* WHAT THE EXERCISE ASKS: Both the line with "1. 在视图文件的 HTML" and the line with "views 目录存放的正是视" in the records below must appear in the output, along with every line between them, exactly and with nothing added.

* INFORMATION:

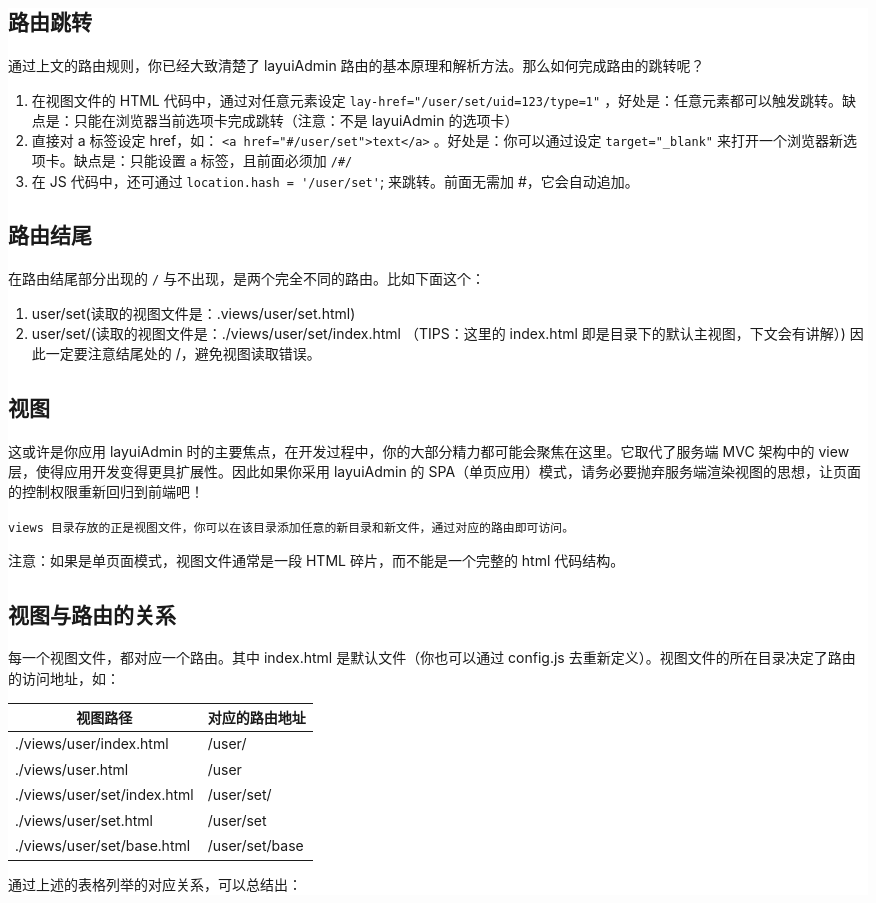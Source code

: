 ## 路由跳转 ##
通过上文的路由规则，你已经大致清楚了 layuiAdmin 路由的基本原理和解析方法。那么如何完成路由的跳转呢？  
1. 在视图文件的 HTML 代码中，通过对任意元素设定 `lay-href="/user/set/uid=123/type=1"` ，好处是：任意元素都可以触发跳转。缺点是：只能在浏览器当前选项卡完成跳转（注意：不是 layuiAdmin 的选项卡）  
2. 直接对 a 标签设定 href，如： `<a href="#/user/set">text</a>` 。好处是：你可以通过设定 `target="_blank"` 来打开一个浏览器新选项卡。缺点是：只能设置 `a` 标签，且前面必须加 `/#/`  
3. 在 JS 代码中，还可通过 `location.hash = '/user/set'`; 来跳转。前面无需加 #，它会自动追加。

## 路由结尾 ##
在路由结尾部分出现的 `/` 与不出现，是两个完全不同的路由。比如下面这个：  
1. user/set(读取的视图文件是：.views/user/set.html)  
2. user/set/(读取的视图文件是：./views/user/set/index.html （TIPS：这里的 index.html 即是目录下的默认主视图，下文会有讲解）)
因此一定要注意结尾处的 /，避免视图读取错误。

## 视图 ##
这或许是你应用 layuiAdmin 时的主要焦点，在开发过程中，你的大部分精力都可能会聚焦在这里。它取代了服务端 MVC 架构中的 view 层，使得应用开发变得更具扩展性。因此如果你采用 layuiAdmin 的 SPA（单页应用）模式，请务必要抛弃服务端渲染视图的思想，让页面的控制权限重新回归到前端吧！

    views 目录存放的正是视图文件，你可以在该目录添加任意的新目录和新文件，通过对应的路由即可访问。
注意：如果是单页面模式，视图文件通常是一段 HTML 碎片，而不能是一个完整的 html 代码结构。

## 视图与路由的关系 ##
每一个视图文件，都对应一个路由。其中 index.html 是默认文件（你也可以通过 config.js 去重新定义）。视图文件的所在目录决定了路由的访问地址，如：
<table style="width:100%;" cellpadding="0" cellspacing="0">
<thead>
<tr>
<th>视图路径</th>
<th style="text-align:left">对应的路由地址</th>
</tr>
</thead>
<tbody>
<tr>
<td>./views/user/index.html</td>
<td style="text-align:left">/user/</td>
</tr>
<tr>
<td>./views/user.html</td>
<td style="text-align:left">/user</td>
</tr>
<tr>
<td>./views/user/set/index.html</td>
<td style="text-align:left">/user/set/</td>
</tr>
<tr>
<td>./views/user/set.html</td>
<td style="text-align:left">/user/set</td>
</tr>
<tr>
<td>./views/user/set/base.html</td>
<td style="text-align:left">/user/set/base</td>
</tr>
</tbody>
</table>
通过上述的表格列举的对应关系，可以总结出：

* PROBLEM SOLUTION:
1. 在视图文件的 HTML 代码中，通过对任意元素设定 `lay-href="/user/set/uid=123/type=1"` ，好处是：任意元素都可以触发跳转。缺点是：只能在浏览器当前选项卡完成跳转（注意：不是 layuiAdmin 的选项卡）  
2. 直接对 a 标签设定 href，如： `<a href="#/user/set">text</a>` 。好处是：你可以通过设定 `target="_blank"` 来打开一个浏览器新选项卡。缺点是：只能设置 `a` 标签，且前面必须加 `/#/`  
3. 在 JS 代码中，还可通过 `location.hash = '/user/set'`; 来跳转。前面无需加 #，它会自动追加。

## 路由结尾 ##
在路由结尾部分出现的 `/` 与不出现，是两个完全不同的路由。比如下面这个：  
1. user/set(读取的视图文件是：.views/user/set.html)  
2. user/set/(读取的视图文件是：./views/user/set/index.html （TIPS：这里的 index.html 即是目录下的默认主视图，下文会有讲解）)
因此一定要注意结尾处的 /，避免视图读取错误。

## 视图 ##
这或许是你应用 layuiAdmin 时的主要焦点，在开发过程中，你的大部分精力都可能会聚焦在这里。它取代了服务端 MVC 架构中的 view 层，使得应用开发变得更具扩展性。因此如果你采用 layuiAdmin 的 SPA（单页应用）模式，请务必要抛弃服务端渲染视图的思想，让页面的控制权限重新回归到前端吧！

    views 目录存放的正是视图文件，你可以在该目录添加任意的新目录和新文件，通过对应的路由即可访问。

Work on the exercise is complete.